How do I balance being kind and supportive without sacrificing my own wellbeing? Is there a way to set boundaries without feeling like I’m letting people down? I feel like I’m drowning under the weight of other people’s problems.

People Pleaser

Dear People Pleaser,

How exhausting it is to find yourself constantly in the role of sage, listener and peacekeeper. I understand how easy it is to lapse into a position of giving: whether it’s a non-judgemental ear, a calm presence – or simply your time.

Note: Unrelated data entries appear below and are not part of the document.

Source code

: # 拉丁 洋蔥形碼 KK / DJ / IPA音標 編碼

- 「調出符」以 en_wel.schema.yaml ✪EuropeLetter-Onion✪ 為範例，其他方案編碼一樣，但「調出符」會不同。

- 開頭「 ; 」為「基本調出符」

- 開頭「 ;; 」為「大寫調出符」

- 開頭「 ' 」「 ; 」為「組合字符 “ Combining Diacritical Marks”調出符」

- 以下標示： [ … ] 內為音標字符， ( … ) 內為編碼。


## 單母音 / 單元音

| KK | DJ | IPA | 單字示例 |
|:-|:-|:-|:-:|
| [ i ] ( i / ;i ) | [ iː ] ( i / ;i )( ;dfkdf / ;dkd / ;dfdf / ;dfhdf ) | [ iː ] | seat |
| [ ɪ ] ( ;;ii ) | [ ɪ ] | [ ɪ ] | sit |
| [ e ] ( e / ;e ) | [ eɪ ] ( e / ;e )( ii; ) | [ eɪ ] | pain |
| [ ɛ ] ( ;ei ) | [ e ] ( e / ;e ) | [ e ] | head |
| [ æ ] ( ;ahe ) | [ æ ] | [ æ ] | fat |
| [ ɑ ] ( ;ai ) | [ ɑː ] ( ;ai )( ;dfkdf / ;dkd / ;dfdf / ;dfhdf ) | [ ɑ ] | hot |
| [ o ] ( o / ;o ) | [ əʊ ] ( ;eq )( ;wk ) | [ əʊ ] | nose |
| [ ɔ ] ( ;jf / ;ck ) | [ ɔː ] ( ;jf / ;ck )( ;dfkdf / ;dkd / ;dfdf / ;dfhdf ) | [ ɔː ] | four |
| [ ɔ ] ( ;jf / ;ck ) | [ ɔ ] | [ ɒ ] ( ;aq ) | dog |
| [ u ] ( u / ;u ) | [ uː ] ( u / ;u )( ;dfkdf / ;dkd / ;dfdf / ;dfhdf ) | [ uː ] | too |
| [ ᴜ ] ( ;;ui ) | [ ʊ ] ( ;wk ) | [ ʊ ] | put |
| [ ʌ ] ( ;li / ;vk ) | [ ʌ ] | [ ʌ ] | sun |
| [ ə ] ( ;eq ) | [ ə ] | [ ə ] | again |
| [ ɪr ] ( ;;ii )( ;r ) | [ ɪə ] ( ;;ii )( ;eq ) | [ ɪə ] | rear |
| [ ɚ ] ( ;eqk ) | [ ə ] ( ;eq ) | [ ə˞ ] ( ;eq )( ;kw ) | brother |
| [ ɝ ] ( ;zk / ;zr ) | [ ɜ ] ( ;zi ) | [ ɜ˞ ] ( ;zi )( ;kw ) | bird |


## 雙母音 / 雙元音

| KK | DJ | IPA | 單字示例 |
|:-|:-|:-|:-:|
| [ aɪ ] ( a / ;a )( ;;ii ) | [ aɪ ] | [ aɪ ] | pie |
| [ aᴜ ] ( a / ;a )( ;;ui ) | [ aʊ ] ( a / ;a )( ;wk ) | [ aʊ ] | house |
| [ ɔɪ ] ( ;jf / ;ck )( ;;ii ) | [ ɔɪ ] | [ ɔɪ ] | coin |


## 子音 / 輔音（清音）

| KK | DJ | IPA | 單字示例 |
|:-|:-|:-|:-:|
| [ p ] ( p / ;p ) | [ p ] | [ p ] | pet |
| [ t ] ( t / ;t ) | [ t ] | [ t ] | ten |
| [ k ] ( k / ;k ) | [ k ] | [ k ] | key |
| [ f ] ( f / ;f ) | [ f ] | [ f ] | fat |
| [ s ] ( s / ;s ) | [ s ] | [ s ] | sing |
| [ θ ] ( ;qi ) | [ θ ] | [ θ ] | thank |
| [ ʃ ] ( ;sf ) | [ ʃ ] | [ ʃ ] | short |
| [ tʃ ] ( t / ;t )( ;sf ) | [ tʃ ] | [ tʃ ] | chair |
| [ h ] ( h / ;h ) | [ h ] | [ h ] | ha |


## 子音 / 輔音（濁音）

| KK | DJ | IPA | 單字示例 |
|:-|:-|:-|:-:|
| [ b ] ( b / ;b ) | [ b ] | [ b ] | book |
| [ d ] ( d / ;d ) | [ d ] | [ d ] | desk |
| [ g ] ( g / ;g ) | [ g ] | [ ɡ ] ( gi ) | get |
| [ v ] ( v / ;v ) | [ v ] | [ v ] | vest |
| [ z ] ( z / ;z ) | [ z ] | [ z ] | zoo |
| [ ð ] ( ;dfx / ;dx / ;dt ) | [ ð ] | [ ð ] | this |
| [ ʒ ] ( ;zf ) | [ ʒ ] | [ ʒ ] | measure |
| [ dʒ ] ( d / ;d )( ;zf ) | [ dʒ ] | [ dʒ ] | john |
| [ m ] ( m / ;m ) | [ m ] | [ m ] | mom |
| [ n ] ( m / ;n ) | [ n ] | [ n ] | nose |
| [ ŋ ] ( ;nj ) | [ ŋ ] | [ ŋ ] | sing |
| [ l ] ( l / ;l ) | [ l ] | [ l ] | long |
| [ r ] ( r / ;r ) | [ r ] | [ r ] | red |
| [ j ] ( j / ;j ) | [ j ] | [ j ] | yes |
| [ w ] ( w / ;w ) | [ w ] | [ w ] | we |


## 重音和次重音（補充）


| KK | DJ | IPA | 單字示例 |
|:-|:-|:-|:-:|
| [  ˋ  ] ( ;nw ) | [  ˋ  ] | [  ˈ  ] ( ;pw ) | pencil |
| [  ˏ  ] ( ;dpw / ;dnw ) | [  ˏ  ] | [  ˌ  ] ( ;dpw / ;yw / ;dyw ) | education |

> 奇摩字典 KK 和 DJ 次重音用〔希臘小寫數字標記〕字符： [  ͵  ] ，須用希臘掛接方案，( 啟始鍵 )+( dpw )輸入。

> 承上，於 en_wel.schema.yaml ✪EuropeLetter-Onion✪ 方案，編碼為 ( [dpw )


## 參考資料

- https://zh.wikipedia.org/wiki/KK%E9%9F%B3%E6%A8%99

The trouble is, always giving of ourselves can be incredibly draining. Chronic people-pleasing can contribute to feelings of burnout, frustration – even anger. We can feel utterly spent; angry at being taken advantage of; irritated with others (even loved ones) for not noticing the weight of their demands. We can even, sometimes, turn these feelings of aggravation inward, to the point where it risks becoming self-loathing.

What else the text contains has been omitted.